JP6889980B2 - Joint formation method - Google Patents

Description

The present invention relates to a joint forming method.

If you want to form joints on a cement-based material layer (hereinafter, also referred to as a base material) formed of a cement-based composition such as self-leveling material or mortar, use a solid material (joint type) such as a joint rod in the formwork. The method of attaching and pulling out after curing the base material, the method of pressing the mold when the base material is semi-cured, the method of grooving using a grooving machine (cutter) after the base material is cured, etc. are known (see, for example, Patent Document 1). Has been done. Further, a metal joint rod (for example, brass) is embedded in a base material, and the base material is scraped to expose the joint (joint rod).

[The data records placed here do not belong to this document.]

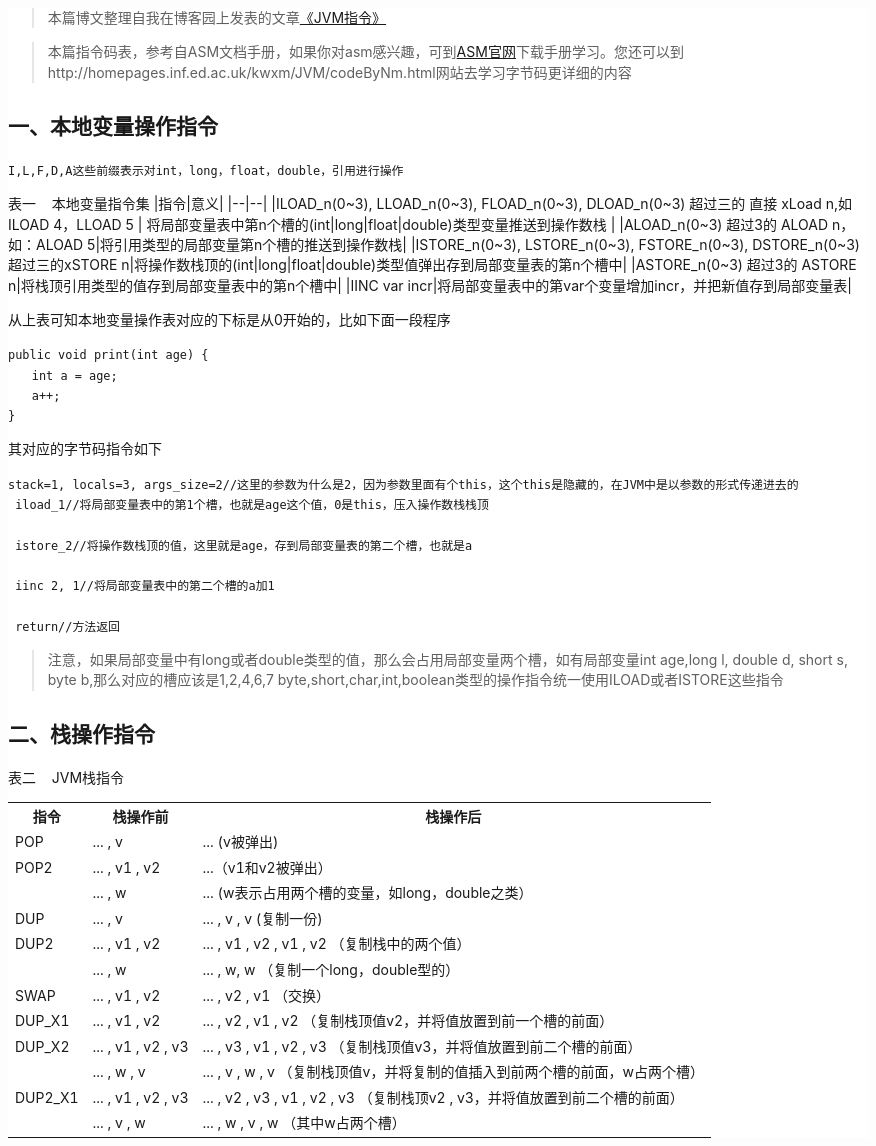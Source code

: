 
> 本篇博文整理自我在博客园上发表的文章[《JVM指令》](https://www.cnblogs.com/honger/p/6815198.html)

> 本篇指令码表，参考自ASM文档手册，如果你对asm感兴趣，可到[ASM官网](https://asm.ow2.io/)下载手册学习。您还可以到http://homepages.inf.ed.ac.uk/kwxm/JVM/codeByNm.html网站去学习字节码更详细的内容
>
## 一、本地变量操作指令
	I,L,F,D,A这些前缀表示对int，long，float，double，引用进行操作

表一&nbsp;&nbsp;&nbsp;&nbsp;本地变量指令集
|指令|意义|
|--|--|
|ILOAD_n(0~3), LLOAD_n(0~3), FLOAD_n(0~3), DLOAD_n(0~3) 超过三的 直接 xLoad n,如ILOAD 4，LLOAD 5  | 将局部变量表中第n个槽的(int\|long\|float\|double)类型变量推送到操作数栈 |
|ALOAD_n(0~3) 超过3的 ALOAD n，如：ALOAD 5|将引用类型的局部变量第n个槽的推送到操作数栈|
|ISTORE_n(0~3), LSTORE_n(0~3), FSTORE_n(0~3), DSTORE_n(0~3) 超过三的xSTORE n|将操作数栈顶的(int\|long\|float\|double)类型值弹出存到局部变量表的第n个槽中|
|ASTORE_n(0~3) 超过3的 ASTORE n|将栈顶引用类型的值存到局部变量表中的第n个槽中|
|IINC var incr|将局部变量表中的第var个变量增加incr，并把新值存到局部变量表|

从上表可知本地变量操作表对应的下标是从0开始的，比如下面一段程序
```
public void print(int age) {
　　int a = age;
　　a++;
}
```
其对应的字节码指令如下

```
stack=1, locals=3, args_size=2//这里的参数为什么是2，因为参数里面有个this，这个this是隐藏的，在JVM中是以参数的形式传递进去的
 iload_1//将局部变量表中的第1个槽，也就是age这个值，0是this，压入操作数栈栈顶

 istore_2//将操作数栈顶的值，这里就是age，存到局部变量表的第二个槽，也就是a

 iinc 2, 1//将局部变量表中的第二个槽的a加1

 return//方法返回
```
>  注意，如果局部变量中有long或者double类型的值，那么会占用局部变量两个槽，如有局部变量int age,long l, double d, short s, byte b,那么对应的槽应该是1,2,4,6,7
byte,short,char,int,boolean类型的操作指令统一使用ILOAD或者ISTORE这些指令

## 二、栈操作指令
表二&nbsp;&nbsp;&nbsp;&nbsp;JVM栈指令
<table>
	<tr><th>指令</th><th>栈操作前</th><th>栈操作后</th></tr>
	<tr><td>POP</td><td>...  , v</td><td>... (v被弹出)</td></tr>
	<tr><td rowspan='2'>POP2</td><td>...  , v1  , v2</td><td>...（v1和v2被弹出）</td></tr>
	<tr><td>...  , w</td><td>...  (w表示占用两个槽的变量，如long，double之类）</td></tr>
	<tr><td>DUP</td><td>...  , v</td><td>...  , v , v            (复制一份)</td></tr>
	<tr><td rowspan='2'>DUP2</td><td>...  , v1  , v2</td><td>...  , v1  , v2  , v1 , v2         （复制栈中的两个值）</td></tr>
	<tr><td>...  , w</td><td>...  , w, w （复制一个long，double型的）</td></tr>
	<tr><td>SWAP</td><td>...  , v1  , v2</td><td>...  , v2  , v1 （交换）</td></tr>
	<tr><td>DUP_X1</td><td>...  , v1  , v2</td><td>...  , v2 , v1  , v2      （复制栈顶值v2，并将值放置到前一个槽的前面）</td></tr>
	<tr><td rowspan='2'>DUP_X2</td><td>...  , v1  , v2  , v3</td><td>...  , v3 , v1  , v2  ,  v3  （复制栈顶值v3，并将值放置到前二个槽的前面）</td></tr>
	<tr><td>...  , w ,  v</td><td>...  ,  v  , w  , v  （复制栈顶值v，并将复制的值插入到前两个槽的前面，w占两个槽）</td></tr>
	<tr><td rowspan='2'>DUP2_X1</td><td>...  , v1  , v2  , v3</td><td>...  , v2 , v3 , v1  , v2  ,  v3 （复制栈顶v2  , v3，并将值放置到前二个槽的前面）</td></tr>
	<tr><td>...  , v ,  w</td><td>...  , w  , v ,  w  （其中w占两个槽）</td></tr>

Japanese Unexamined Patent Publication No. 2012-184549

In the above method of pulling out the joint bar, it is necessary to make the joint bar into a shape that is easy to pull out, and therefore, the corner portion of the joint of the base material becomes an obtuse angle, and it is not possible to form a sharp (substantially right angle) groove shape. In addition, the corners were easily damaged by applying force when pulling out.

In the method of pressing the mold when the base material is semi-cured, the corners of the joints of the base material become obtuse as described above, it is difficult to determine the timing of embossing, and a strong force must be applied at the time of embossing. , It took a lot of effort to construct.

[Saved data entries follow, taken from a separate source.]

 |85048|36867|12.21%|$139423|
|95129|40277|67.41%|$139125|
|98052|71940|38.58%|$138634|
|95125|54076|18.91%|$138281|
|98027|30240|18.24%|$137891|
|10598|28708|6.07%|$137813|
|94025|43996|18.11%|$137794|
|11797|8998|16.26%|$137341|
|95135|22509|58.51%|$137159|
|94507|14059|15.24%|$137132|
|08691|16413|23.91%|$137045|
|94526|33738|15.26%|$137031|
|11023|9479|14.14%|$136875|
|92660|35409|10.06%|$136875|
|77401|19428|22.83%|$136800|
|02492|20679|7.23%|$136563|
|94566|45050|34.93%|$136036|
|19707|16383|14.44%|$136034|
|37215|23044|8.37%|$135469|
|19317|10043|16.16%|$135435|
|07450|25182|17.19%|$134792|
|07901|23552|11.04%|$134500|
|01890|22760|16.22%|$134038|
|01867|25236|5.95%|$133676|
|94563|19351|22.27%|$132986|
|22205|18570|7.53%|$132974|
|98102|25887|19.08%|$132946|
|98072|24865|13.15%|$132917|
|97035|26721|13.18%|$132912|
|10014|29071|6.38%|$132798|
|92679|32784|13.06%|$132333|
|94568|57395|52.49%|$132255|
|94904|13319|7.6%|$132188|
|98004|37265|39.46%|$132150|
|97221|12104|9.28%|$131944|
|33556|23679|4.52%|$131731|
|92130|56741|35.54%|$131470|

The method of grooving with a cutter or the like may damage the base layer by the cutter, and it is particularly difficult to apply the method when the base layer is a waterproof layer. In addition, the construction machine was difficult to handle, and it took time and effort to construct a narrow space.

The method of embedding a metal joint bar in the base material and shaving it requires a great deal of labor. Moreover, it could not be applied when it was desired to form the joint in a groove shape.

The present invention has been made in view of such a problem, and a main object thereof is to easily form a joint having a sharp shape.

In order to achieve such an object, the joint forming method of the present invention is used.
The mortar installation process of providing mortar on the base layer and
A joint mold consisting only of a joint embedding material formed of metal and a joint release mold material fixed to the joint embedding material and having water repellency is provided so that the joint release mold material is located above the joint embedding material. The joint type installation process provided on the mortar and
An adjustment step of pressing the joint mold against the mortar to adjust the height of the joint mold, and
A cement composition casting step of placing a self-leveling material as a cement composition on the base layer excluding the joint mold at least to a position higher than the lower surface of the joint release mold material.
After the cement composition is cured, the joint release material removing step of removing the joint release material and the joint release material removal step.
It is characterized by having.
According to such a joint forming method, a joint having a sharp shape can be easily formed.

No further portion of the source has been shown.